Oct 18 Ann Intern Med abstract
Anthrax guidance outlines steps for protecting first responders
The US Department of Homeland Security (DHS) recently issued guidance for protecting responders such as hazardous materials workers, law enforcement personnel, and medical workers in a major aerosol anthrax attack in a large city, focusing on the first week following the event. The 21-page document reflects the work of a federal interagency working group that included biodefense, infectious diseases, and occupational health experts, who cautioned that the advice could change depending on new evidence about exposure risk and the effectiveness of protective measures. The guidance covers a host of issues related to vaccination, antibiotic prophylaxis, personal protective equipment, decontamination, and administration and engineering controls for protecting responders. While acknowledging that exposure risks will be uncertain in the immediate aftermath of an event, the authors suggest the use of two tiers for planning purposes: category 1 activities, such as working in areas at the point of initial release, and category 2 activities, such as working in secondary areas and conducting work that isn't likely to generate aerosols.
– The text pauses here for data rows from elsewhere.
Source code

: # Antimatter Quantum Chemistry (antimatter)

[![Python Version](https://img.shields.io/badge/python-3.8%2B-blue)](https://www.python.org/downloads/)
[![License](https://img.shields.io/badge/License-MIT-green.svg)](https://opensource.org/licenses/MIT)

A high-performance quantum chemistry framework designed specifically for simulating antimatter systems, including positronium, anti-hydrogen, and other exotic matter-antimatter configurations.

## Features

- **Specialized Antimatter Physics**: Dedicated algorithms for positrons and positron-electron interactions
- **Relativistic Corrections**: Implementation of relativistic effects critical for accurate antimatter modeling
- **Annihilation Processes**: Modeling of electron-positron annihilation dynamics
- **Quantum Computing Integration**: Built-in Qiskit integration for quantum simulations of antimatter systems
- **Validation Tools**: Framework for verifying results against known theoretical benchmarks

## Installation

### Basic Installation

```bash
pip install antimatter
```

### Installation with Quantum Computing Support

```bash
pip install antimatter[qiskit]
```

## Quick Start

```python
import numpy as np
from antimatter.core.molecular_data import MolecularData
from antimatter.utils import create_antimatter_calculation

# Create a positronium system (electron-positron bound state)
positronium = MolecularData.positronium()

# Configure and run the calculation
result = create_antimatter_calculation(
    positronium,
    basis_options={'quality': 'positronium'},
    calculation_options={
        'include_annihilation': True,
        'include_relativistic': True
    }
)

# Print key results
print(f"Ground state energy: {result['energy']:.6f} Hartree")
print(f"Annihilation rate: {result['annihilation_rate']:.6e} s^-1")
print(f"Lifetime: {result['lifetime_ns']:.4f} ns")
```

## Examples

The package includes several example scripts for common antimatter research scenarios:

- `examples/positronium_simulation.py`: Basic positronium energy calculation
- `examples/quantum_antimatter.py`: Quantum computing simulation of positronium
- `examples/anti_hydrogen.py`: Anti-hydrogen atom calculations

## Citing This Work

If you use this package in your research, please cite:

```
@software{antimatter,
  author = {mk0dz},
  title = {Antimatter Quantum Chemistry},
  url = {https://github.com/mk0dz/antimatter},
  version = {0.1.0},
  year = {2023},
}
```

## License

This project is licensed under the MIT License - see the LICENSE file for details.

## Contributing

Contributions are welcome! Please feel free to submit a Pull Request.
The report notes that guidance is being developed for pre-event vaccination for first responders.
DHS guidance for protecting anthrax attack responders
CDC profiles 2011 pneumonia outbreak in West Virginia kids
Mycoplasma pneumoniae was the culprit in a 2011 pneumonia outbreak in West Virginia involving 125 cases, says a report in this week's Morbidity Mortality Weekly Report (MMWR). The CDC was notified Oct 28, 2011, by the West Virginia Department of Health and Human Resources of an increase in pneumonia cases in school-aged children in two rural counties, Gilmer and Calhoun. On Nov 16 the two agencies began active surveillance in all schools as well as all primary care and emergency facilities in the counties, and local healthcare providers' records were examined to find any cases that occurred before the start of surveillance. Of the 125 cases, 23 were confirmed, 39 were listed as probable, and 63 as possible. The mean age was 10.2 years. Eighty-three (70%) patients were students and school employees, but cases were not concentrated in one school. Macrolide antibiotics were given to 92 (79%) of the patients; antibiotic prophylaxis was not used, but such actions as education, distribution of hand sanitizer, and prompt treatment of suspected cases were instituted. Macrolide-resistant isolates were identified in two cases, but there were no severe extrapulmonary manifestations. The CDC stresses the importance of considering macrolide resistance in designing treatment protocols during M pneumoniae outbreaks and says the outbreak demonstrates that "prompt implementation of public health measures can mitigate transmission regardless of strain resistance."
Oct 19 MMWR report
E coli cases tied to North Carolina fair continue rise
The number of people infected by Escherichia coli O157:H7 after attending the Cleveland County Fair in North Carolina has risen to 81, including 52 children and 29 adults, according to a press release today from the North Carolina Department of Health and Human Services. This is 20 more cases than reported in an update yesterday. Eleven people have been or are currently hospitalized, and one, a child, has died. Today's release says that preliminary findings suggest animal exposure as the source of the outbreak.